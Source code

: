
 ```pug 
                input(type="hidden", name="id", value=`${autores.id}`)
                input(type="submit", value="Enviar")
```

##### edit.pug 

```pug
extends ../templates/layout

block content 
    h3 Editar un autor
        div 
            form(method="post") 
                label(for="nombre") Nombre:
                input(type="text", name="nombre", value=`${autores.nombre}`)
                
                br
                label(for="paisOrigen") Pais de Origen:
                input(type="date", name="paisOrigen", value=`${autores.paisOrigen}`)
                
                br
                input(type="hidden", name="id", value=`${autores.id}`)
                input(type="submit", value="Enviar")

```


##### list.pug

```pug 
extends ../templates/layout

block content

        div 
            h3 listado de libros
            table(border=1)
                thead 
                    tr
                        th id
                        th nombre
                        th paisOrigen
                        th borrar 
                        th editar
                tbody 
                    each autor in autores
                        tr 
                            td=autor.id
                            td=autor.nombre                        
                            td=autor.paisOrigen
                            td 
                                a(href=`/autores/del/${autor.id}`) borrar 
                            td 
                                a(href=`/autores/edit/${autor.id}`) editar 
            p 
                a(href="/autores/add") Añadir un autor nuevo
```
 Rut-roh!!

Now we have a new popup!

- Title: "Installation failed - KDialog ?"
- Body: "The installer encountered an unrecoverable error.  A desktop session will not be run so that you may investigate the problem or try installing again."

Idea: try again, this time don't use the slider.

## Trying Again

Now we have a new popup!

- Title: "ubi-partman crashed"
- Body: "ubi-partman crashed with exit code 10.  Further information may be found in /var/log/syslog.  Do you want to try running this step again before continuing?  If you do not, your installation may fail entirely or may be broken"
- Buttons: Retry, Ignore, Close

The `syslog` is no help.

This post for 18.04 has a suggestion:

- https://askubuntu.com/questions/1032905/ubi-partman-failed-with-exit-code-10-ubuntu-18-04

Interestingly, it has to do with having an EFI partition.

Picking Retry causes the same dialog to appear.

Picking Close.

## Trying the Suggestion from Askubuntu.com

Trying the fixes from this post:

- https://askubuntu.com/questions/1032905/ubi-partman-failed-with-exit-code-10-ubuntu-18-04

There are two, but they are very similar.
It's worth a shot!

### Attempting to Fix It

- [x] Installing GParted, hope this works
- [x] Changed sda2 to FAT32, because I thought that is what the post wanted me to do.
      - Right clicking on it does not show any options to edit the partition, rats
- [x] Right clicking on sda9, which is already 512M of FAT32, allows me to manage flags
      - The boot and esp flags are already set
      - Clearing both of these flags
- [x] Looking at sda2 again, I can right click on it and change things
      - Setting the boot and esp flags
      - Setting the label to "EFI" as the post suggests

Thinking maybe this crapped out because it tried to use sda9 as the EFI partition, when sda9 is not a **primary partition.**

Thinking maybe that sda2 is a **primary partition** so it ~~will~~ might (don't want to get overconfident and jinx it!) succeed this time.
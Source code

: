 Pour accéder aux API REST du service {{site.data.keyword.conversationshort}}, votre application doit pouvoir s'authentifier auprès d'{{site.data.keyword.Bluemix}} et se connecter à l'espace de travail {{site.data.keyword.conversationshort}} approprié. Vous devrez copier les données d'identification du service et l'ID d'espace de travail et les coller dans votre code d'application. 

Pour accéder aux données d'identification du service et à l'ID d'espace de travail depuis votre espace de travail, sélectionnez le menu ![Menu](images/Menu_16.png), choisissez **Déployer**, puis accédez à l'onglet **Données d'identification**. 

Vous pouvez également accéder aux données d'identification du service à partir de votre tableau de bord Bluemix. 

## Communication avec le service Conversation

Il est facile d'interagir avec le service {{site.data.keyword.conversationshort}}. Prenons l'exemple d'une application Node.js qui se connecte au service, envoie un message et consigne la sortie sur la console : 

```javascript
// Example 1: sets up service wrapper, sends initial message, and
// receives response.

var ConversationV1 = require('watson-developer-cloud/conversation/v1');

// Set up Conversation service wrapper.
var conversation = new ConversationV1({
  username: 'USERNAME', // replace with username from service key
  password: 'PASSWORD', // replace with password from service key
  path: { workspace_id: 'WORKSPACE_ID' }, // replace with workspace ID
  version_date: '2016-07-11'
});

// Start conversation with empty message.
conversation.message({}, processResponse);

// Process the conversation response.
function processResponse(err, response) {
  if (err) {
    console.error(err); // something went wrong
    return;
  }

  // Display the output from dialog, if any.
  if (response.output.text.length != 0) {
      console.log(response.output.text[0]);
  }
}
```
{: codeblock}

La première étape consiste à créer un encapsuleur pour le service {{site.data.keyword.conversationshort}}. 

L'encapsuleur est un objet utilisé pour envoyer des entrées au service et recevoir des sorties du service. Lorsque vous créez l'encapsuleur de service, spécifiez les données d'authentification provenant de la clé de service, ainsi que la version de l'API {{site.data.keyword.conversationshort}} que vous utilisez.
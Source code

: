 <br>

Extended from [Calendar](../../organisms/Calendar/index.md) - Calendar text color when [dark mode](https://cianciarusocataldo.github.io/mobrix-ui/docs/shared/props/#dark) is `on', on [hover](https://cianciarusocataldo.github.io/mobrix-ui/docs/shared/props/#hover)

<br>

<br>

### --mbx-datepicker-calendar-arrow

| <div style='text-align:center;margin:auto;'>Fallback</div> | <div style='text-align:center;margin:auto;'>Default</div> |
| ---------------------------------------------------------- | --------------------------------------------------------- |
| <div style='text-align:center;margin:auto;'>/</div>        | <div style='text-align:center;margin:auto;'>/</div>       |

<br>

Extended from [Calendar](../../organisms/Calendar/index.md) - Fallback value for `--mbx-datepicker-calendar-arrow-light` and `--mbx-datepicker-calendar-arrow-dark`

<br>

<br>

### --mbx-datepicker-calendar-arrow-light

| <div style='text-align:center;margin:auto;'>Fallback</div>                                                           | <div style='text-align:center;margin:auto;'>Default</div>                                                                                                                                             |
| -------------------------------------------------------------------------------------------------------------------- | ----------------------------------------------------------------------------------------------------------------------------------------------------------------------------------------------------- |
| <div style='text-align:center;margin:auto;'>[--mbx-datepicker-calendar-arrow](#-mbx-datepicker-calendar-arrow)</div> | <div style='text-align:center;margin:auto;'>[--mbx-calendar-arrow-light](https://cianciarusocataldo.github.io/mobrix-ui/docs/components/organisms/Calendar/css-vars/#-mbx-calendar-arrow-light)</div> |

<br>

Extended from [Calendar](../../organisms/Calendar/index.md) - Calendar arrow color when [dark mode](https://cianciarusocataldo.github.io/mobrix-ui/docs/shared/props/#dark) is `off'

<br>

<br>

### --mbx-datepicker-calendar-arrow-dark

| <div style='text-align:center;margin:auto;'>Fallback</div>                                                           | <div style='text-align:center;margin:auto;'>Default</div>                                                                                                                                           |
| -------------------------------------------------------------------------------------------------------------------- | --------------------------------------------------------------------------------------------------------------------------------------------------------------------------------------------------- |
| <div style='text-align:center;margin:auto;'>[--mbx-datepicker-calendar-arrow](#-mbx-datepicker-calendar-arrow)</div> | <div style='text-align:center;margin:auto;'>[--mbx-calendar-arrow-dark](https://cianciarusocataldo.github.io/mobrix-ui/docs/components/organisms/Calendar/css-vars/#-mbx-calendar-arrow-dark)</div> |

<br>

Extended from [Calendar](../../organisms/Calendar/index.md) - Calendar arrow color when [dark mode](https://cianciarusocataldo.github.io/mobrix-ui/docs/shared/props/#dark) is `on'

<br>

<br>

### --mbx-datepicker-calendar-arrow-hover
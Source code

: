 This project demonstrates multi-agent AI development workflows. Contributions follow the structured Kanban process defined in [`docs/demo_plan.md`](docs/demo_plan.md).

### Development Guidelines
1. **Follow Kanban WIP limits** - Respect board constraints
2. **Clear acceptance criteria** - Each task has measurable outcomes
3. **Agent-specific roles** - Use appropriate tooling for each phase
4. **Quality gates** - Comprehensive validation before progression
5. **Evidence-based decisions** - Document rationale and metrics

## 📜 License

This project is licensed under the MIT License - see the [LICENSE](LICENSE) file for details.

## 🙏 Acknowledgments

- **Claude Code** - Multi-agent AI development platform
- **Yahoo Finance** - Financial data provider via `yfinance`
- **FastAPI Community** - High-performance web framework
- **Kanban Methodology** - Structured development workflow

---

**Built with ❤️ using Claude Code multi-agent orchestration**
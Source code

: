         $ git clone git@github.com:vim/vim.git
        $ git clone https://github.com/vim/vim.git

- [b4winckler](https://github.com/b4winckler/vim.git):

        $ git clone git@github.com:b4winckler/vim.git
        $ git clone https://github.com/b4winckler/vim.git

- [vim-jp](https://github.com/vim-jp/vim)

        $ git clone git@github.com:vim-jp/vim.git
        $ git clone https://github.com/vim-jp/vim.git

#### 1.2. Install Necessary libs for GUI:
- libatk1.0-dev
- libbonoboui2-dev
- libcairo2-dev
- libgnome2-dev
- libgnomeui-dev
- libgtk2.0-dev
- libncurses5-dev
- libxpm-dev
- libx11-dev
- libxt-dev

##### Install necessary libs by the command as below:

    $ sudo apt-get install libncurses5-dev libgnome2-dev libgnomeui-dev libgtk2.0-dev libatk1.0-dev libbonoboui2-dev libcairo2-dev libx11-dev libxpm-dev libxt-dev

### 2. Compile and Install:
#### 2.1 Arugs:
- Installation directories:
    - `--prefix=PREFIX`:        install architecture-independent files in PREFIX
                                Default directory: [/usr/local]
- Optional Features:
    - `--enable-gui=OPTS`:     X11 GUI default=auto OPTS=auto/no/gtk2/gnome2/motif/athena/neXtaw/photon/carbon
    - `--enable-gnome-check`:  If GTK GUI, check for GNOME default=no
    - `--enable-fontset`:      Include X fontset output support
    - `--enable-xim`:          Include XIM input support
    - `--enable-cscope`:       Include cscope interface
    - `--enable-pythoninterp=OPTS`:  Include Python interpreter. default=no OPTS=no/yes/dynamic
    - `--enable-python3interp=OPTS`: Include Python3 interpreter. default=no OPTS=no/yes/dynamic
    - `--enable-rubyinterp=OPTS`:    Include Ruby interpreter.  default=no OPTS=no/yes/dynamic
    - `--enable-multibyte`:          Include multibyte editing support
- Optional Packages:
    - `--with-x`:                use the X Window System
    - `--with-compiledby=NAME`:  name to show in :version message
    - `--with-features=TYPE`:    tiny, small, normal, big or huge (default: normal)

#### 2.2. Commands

....

ABOUT THIS TASK:
The required output is each line of the entries that contains the word "votre".

COMPLETED EXERCISE:
: Pour accéder aux API REST du service {{site.data.keyword.conversationshort}}, votre application doit pouvoir s'authentifier auprès d'{{site.data.keyword.Bluemix}} et se connecter à l'espace de travail {{site.data.keyword.conversationshort}} approprié. Vous devrez copier les données d'identification du service et l'ID d'espace de travail et les coller dans votre code d'application. 
Pour accéder aux données d'identification du service et à l'ID d'espace de travail depuis votre espace de travail, sélectionnez le menu ![Menu](images/Menu_16.png), choisissez **Déployer**, puis accédez à l'onglet **Données d'identification**. 
Vous pouvez également accéder aux données d'identification du service à partir de votre tableau de bord Bluemix. 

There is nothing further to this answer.